As of March 10, 1995, the Company had only 6,557,316 and 1,941,049 shares of
authorized Common Stock and Class A Common Stock, respectively, remaining for
future issuance. Of the remaining shares of Common Stock and Class A Common
Stock available for issuance, 2,019,657 shares of Common Stock and 43,500
shares of Class A Common Stock are currently reserved for issuance pursuant to
currently outstanding stock options. In addition, shares of the Class A Common
Stock are convertible into shares of Common Stock on a share-for-share basis at
the election of the holder; therefore, a sufficient number of shares of
authorized Common Stock must be maintained for this purpose.
The Board of Directors of the Company believes that it is in the best
interests of the Company and its stockholders that there be a greater number of
authorized and unissued shares available to give the Company the flexibility it
needs to conduct its business and accommodate future growth. The Board of
Directors believes that the proposed increase in authorized shares of Common
Stock and Class A Common Stock is desirable to enhance the Company's
flexibility in structuring its future capitalization, to meet financing needs
for expansion and growth and for other corporate purposes which the Board may
deem desirable.

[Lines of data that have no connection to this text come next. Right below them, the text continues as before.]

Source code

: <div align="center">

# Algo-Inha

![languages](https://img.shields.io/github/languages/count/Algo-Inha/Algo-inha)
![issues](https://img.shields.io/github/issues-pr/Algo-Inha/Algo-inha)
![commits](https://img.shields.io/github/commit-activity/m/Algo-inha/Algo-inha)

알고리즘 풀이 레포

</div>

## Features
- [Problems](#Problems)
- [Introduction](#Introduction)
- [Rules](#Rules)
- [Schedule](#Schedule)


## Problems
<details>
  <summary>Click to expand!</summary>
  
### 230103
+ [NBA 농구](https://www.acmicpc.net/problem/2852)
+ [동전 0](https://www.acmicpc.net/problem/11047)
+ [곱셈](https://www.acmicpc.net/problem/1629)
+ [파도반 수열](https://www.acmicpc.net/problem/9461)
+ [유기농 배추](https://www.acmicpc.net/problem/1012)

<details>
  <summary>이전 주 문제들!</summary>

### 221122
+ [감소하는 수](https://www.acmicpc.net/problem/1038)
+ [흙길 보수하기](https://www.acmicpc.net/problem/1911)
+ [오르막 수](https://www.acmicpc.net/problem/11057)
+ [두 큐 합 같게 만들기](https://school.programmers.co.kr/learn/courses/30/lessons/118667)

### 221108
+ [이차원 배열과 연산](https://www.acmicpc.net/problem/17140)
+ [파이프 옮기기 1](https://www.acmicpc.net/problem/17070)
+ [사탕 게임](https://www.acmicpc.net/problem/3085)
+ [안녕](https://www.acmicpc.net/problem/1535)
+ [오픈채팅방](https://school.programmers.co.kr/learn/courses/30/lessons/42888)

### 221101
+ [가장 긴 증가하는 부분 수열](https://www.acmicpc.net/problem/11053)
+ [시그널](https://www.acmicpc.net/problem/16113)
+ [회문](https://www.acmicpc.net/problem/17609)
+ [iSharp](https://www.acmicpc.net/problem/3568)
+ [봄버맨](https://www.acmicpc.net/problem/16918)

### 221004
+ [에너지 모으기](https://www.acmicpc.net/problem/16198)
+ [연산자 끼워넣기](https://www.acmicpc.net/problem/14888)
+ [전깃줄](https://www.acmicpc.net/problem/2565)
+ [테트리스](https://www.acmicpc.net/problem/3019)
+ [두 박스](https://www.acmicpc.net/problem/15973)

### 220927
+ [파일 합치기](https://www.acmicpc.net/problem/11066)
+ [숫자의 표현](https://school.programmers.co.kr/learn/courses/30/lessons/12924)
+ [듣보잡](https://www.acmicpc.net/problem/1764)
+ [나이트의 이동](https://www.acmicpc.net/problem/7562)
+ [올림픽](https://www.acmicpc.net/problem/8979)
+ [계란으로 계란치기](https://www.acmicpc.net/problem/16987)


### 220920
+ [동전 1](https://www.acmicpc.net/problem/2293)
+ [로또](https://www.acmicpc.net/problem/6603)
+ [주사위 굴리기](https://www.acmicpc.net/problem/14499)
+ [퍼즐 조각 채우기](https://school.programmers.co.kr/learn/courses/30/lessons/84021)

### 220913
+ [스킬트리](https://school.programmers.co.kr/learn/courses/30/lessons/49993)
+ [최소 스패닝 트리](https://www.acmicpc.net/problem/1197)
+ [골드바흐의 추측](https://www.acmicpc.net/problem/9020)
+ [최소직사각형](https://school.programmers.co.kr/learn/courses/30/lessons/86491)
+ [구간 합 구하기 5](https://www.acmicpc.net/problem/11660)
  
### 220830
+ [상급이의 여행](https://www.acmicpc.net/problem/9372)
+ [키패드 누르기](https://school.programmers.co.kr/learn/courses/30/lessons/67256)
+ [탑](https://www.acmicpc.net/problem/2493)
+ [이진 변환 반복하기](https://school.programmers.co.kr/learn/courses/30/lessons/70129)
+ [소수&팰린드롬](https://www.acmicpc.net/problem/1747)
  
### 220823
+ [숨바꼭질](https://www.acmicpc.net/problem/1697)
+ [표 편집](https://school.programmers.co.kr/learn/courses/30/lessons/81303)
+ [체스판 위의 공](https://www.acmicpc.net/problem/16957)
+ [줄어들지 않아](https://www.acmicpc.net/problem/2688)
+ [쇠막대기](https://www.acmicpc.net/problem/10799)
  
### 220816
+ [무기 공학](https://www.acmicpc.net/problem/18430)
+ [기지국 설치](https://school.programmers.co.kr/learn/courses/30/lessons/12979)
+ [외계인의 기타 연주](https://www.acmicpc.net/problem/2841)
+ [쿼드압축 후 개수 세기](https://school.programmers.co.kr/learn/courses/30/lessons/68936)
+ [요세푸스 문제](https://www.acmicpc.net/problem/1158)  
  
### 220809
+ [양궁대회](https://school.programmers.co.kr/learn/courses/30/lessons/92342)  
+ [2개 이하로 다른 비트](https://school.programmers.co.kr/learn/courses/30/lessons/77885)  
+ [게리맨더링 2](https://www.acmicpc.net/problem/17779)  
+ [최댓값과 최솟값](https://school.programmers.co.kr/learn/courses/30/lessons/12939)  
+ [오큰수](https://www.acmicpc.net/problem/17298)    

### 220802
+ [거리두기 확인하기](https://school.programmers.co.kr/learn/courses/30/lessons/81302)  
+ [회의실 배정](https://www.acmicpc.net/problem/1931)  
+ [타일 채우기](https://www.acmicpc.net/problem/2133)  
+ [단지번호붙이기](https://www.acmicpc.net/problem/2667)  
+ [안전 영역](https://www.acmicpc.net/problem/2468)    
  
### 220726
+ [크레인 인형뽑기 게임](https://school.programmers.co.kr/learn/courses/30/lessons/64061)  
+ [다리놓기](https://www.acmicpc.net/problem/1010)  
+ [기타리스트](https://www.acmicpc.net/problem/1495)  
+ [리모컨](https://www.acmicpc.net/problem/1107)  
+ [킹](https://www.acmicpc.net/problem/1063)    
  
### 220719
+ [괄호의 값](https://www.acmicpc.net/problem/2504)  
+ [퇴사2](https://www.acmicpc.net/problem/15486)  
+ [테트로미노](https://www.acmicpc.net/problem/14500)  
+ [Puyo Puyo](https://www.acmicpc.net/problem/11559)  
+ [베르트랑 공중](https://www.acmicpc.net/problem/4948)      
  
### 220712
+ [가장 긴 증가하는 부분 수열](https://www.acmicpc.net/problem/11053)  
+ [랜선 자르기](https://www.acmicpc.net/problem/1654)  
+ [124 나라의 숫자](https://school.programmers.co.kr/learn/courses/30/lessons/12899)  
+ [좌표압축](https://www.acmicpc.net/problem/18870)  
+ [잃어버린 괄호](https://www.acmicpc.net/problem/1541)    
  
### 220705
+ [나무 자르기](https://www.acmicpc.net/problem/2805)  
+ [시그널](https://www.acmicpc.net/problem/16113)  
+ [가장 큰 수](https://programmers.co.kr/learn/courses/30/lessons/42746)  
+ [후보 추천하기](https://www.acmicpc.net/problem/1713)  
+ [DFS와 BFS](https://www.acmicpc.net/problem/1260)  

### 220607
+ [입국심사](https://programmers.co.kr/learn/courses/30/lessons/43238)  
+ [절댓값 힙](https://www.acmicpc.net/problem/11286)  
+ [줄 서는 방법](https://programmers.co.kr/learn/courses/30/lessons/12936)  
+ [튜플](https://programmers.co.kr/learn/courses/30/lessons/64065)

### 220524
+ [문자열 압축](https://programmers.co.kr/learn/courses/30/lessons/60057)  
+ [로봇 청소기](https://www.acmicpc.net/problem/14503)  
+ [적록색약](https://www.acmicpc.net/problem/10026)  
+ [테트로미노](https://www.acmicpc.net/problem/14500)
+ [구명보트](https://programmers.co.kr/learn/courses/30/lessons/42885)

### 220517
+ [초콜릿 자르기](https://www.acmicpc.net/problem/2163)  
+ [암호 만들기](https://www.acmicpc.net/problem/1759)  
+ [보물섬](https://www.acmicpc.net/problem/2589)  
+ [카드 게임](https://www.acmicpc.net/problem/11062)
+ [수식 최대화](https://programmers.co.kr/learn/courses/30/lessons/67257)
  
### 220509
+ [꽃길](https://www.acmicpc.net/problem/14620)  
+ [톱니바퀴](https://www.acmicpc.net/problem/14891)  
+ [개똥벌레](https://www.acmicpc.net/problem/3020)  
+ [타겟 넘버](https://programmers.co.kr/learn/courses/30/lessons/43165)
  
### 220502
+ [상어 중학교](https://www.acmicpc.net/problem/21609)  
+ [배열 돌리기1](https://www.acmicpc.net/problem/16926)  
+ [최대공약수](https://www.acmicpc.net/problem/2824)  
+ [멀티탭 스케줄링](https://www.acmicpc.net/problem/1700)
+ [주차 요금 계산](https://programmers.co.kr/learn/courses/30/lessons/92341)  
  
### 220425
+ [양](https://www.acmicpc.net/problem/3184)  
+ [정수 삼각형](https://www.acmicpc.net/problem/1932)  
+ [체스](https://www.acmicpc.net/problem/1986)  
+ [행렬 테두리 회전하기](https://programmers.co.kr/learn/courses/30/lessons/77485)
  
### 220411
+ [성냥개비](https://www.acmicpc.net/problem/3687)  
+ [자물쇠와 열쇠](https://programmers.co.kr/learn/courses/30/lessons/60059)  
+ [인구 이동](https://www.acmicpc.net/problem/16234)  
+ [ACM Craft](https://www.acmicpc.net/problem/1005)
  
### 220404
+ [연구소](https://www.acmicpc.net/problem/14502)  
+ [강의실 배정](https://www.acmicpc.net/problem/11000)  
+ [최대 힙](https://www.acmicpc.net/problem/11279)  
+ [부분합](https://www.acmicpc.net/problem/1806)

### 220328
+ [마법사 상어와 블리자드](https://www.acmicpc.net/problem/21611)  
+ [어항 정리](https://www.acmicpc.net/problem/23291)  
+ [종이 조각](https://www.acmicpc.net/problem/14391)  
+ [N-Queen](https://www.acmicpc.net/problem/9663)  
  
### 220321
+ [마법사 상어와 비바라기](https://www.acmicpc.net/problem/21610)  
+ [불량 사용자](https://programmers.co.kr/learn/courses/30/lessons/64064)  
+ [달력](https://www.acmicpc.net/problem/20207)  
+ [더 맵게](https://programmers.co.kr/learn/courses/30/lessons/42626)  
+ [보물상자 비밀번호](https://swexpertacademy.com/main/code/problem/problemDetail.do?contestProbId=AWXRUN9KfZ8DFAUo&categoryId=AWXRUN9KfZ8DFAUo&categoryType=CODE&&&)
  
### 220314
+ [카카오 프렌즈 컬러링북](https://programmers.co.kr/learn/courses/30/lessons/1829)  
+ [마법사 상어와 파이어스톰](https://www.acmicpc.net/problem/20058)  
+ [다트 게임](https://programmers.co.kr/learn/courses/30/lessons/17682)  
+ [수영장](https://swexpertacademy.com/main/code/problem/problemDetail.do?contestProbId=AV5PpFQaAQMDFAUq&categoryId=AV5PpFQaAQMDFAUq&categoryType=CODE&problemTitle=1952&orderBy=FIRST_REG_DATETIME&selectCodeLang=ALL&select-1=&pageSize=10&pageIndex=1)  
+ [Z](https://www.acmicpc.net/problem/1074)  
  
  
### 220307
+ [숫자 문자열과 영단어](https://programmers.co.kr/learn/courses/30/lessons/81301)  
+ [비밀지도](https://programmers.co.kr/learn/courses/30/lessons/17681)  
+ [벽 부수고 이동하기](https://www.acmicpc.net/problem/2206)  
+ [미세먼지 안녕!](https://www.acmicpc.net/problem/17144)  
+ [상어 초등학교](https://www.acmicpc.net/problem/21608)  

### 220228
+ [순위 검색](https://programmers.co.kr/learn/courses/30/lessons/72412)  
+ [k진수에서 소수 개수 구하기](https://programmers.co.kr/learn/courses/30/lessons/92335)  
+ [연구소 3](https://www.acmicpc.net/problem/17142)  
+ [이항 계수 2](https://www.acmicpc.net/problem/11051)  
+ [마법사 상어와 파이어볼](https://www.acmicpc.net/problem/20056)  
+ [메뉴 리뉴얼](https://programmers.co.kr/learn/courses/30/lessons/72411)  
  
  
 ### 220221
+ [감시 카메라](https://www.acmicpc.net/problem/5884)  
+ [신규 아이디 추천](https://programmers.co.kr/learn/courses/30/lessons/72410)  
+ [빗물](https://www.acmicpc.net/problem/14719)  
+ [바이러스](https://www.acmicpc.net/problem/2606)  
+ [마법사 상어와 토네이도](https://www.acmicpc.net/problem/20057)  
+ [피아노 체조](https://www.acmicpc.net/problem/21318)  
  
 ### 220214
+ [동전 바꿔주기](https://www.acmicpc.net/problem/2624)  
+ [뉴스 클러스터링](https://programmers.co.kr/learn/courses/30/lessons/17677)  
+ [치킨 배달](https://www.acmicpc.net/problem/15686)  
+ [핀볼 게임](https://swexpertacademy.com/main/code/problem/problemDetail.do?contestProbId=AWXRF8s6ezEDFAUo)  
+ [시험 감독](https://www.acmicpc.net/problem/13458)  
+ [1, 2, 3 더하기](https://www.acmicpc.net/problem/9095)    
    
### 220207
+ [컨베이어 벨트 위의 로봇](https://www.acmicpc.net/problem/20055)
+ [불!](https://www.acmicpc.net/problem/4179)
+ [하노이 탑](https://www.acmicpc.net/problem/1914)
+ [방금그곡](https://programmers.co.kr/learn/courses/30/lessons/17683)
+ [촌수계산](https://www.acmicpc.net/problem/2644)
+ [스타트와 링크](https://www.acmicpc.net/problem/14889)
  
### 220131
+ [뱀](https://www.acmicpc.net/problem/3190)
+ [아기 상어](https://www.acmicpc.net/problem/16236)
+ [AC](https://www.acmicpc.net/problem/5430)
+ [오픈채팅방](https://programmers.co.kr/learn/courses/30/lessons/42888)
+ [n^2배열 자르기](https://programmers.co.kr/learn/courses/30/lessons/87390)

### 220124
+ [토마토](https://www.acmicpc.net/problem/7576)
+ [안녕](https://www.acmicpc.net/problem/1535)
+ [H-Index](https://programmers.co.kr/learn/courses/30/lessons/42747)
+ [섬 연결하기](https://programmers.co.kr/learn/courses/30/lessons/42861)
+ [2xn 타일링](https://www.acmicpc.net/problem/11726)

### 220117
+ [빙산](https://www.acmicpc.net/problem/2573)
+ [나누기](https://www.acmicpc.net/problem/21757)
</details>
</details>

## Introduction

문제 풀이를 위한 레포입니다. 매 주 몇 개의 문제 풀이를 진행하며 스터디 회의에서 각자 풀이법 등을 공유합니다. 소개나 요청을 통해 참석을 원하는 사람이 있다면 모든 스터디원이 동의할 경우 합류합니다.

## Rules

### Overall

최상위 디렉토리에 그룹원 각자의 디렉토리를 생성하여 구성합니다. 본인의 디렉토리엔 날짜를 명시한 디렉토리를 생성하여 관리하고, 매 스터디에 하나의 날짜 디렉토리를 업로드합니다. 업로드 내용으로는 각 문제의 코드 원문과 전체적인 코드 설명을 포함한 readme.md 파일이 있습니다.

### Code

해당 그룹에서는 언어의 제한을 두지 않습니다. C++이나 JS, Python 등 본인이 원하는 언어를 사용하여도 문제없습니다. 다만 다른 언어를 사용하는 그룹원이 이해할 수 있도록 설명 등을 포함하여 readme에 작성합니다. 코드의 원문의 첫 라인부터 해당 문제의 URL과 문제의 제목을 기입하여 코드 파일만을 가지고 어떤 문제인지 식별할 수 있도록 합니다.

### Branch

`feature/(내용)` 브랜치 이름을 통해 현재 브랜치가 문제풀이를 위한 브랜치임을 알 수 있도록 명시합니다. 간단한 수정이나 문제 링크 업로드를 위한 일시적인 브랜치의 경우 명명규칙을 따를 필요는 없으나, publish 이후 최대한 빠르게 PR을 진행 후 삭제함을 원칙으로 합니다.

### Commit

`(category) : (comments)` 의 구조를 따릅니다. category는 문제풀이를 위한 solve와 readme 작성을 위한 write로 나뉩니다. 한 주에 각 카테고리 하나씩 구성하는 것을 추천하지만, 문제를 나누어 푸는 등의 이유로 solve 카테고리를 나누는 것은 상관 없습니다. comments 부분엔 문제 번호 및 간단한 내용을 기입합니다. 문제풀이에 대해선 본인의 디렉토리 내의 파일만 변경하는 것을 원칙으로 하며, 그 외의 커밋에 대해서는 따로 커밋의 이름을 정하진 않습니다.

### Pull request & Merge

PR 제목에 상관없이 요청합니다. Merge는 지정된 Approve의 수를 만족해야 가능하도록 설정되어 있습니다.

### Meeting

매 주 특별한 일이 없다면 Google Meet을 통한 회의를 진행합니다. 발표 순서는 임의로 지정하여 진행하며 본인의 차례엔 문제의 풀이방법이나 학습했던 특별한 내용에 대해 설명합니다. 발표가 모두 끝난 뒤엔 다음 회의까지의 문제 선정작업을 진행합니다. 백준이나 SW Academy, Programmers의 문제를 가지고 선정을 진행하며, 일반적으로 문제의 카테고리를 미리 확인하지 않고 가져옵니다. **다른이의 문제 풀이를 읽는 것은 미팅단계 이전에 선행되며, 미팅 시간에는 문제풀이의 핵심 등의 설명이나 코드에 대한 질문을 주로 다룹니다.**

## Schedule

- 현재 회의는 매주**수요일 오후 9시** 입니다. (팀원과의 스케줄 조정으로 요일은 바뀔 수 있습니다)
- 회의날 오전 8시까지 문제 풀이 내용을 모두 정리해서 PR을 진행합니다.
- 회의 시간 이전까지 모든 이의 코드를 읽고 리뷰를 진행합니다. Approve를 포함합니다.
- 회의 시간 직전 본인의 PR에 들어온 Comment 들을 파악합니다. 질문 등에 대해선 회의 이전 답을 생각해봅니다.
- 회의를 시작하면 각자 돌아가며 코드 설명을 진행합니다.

In connection therewith, the following resolution will be
introduced at the Annual Meeting:
"RESOLVED: the existing Sixth Article of the Articles of
Incorporation is amended in the following respects:
(a) Part I, subsection A and sub-subsection (1) are amended as
follows:
"SIXTH
I
The authorized capital of the Corporation shall consist of 66,000,000
shares and shall be represented by the following securities:
A. 65,000,000 shares of $1 par value common stock divided into
two classes as follows:
(1) 50,000,000 shares of $1 par value common stock
designated as Common Stock and having the following attributes:"
(b) Part I, subsection A, sub-subsection (2) is amended as follows:
"(2) 15,000,000 shares of $1 par value common stock
designated as Class A Common Stock and having the following
attributes:"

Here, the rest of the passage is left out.